Recorded information:

* * * * * * * * *

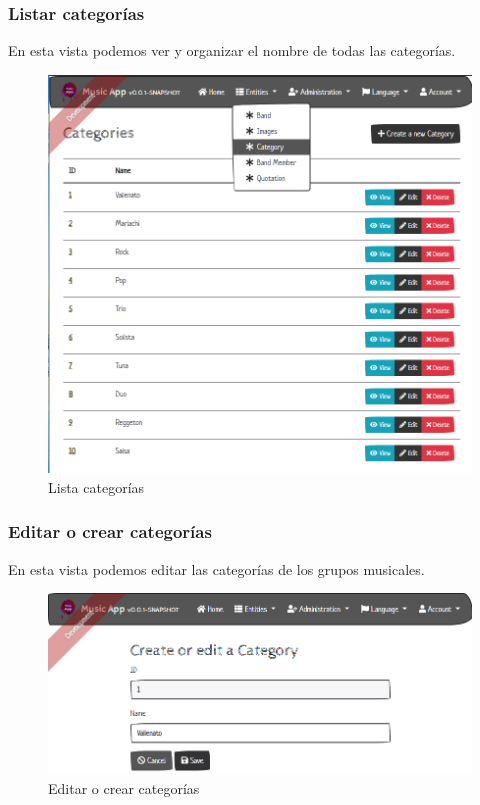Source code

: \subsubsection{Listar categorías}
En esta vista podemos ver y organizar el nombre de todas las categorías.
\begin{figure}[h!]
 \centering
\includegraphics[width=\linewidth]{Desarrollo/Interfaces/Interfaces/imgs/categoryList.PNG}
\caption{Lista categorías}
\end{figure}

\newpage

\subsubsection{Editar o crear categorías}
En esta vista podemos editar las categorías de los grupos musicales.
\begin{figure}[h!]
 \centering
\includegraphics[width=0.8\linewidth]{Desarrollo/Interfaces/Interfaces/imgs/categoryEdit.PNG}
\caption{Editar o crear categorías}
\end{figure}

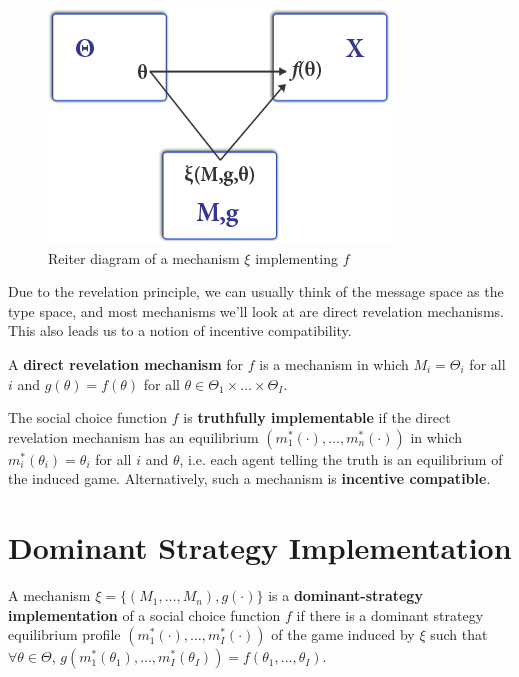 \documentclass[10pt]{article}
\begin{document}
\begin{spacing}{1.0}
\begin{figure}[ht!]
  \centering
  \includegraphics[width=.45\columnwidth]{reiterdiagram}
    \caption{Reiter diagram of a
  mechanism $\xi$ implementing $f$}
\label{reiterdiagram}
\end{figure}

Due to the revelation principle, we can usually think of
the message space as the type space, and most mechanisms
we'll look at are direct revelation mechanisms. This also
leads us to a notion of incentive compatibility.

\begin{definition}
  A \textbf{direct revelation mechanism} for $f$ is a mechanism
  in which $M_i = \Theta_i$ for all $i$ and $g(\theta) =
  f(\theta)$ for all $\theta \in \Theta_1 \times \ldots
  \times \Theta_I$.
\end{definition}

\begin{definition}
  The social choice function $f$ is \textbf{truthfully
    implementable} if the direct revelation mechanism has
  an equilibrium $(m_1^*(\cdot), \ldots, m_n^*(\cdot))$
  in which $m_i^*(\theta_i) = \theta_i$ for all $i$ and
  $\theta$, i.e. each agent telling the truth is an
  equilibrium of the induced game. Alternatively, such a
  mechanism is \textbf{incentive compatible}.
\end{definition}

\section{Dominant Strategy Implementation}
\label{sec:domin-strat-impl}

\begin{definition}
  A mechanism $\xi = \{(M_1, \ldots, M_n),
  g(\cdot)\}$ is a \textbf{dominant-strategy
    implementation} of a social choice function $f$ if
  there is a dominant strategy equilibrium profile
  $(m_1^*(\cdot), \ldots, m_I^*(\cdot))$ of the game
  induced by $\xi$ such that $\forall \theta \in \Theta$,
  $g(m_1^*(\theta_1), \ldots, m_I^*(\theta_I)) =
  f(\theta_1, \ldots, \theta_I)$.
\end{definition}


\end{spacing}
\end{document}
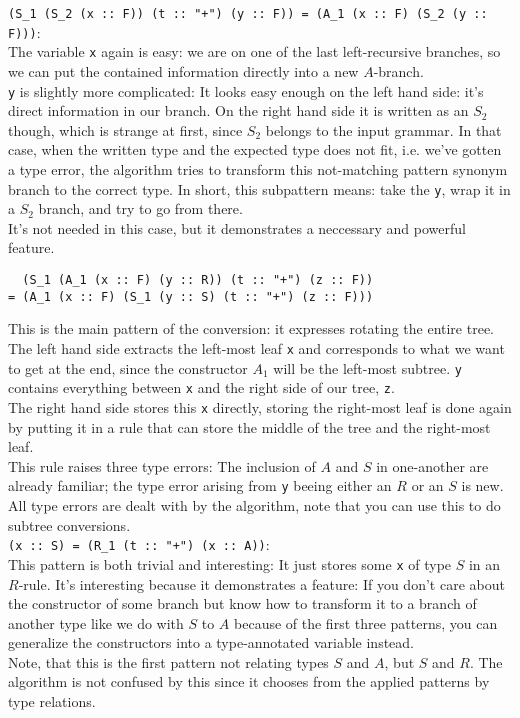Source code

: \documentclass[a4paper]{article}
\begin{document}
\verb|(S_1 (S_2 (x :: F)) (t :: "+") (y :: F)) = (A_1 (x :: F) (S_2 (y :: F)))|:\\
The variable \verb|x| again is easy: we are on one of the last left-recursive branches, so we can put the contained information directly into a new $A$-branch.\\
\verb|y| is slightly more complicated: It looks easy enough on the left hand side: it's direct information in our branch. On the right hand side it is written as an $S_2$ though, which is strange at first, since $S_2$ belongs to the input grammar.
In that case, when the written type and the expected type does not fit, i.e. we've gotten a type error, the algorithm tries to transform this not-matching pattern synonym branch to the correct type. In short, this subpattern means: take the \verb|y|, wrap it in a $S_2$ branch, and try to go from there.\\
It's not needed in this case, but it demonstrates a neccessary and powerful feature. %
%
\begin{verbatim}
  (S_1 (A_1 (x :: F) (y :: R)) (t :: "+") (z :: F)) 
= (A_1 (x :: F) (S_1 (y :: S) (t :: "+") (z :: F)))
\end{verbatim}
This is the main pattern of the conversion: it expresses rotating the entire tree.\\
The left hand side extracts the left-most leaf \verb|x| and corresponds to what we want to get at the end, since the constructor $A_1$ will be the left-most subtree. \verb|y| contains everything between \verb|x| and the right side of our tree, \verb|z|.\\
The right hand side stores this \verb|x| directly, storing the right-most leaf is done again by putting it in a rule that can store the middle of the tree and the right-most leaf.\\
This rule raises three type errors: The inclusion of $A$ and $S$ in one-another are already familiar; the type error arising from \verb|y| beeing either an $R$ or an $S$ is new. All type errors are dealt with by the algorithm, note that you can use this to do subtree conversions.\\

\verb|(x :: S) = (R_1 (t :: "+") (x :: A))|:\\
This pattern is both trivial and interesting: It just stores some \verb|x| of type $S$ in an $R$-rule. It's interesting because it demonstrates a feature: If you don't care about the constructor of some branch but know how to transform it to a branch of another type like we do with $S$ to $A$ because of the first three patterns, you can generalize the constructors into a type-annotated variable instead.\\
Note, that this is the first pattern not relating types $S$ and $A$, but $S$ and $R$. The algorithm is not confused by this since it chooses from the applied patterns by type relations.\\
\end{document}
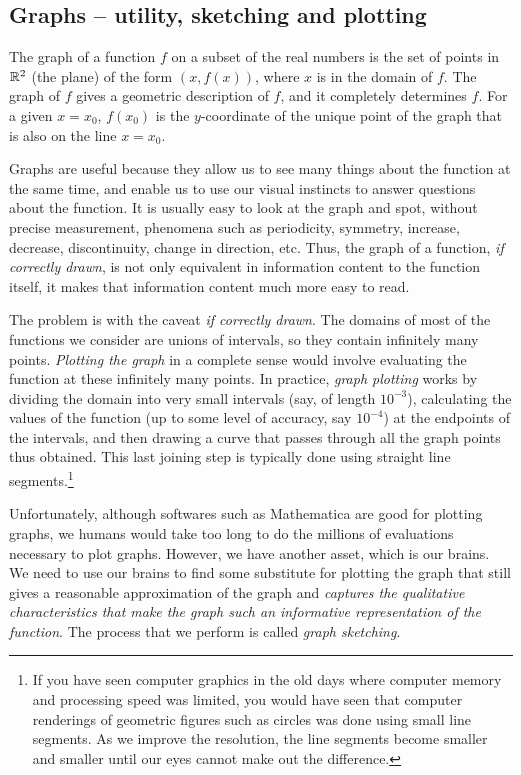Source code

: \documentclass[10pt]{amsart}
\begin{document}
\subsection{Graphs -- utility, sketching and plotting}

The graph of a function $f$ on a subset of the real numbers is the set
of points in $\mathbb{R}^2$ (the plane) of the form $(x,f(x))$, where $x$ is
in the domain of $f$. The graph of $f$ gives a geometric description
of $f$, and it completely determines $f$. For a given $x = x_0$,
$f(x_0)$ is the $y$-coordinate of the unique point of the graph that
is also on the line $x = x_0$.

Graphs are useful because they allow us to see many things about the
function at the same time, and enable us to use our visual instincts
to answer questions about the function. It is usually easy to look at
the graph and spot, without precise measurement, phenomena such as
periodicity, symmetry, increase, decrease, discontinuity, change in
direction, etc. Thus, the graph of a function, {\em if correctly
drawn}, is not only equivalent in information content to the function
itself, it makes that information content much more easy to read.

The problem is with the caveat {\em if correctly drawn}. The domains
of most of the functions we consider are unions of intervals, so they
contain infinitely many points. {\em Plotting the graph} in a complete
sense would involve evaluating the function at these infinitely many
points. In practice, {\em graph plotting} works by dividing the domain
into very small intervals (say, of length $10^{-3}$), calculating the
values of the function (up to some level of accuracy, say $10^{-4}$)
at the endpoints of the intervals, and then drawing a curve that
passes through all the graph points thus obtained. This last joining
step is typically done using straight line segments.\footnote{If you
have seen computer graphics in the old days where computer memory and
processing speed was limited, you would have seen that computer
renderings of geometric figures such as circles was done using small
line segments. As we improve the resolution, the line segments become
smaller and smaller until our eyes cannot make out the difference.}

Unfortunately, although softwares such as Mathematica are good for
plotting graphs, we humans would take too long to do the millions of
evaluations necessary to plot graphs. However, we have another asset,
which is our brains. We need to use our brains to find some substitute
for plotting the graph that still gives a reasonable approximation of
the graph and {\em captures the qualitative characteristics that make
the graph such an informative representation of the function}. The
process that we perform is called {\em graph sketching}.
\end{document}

* * * * * * * * *

What to do: List all lines from the entries that include the word "such".

Exercise response:
  equilibrium of the induced game. Alternatively, such a
  induced by $\xi$ such that $\forall \theta \in \Theta$,
the graph and spot, without precise measurement, phenomena such as
renderings of geometric figures such as circles was done using small
Unfortunately, although softwares such as Mathematica are good for
the graph such an informative representation of the function}. The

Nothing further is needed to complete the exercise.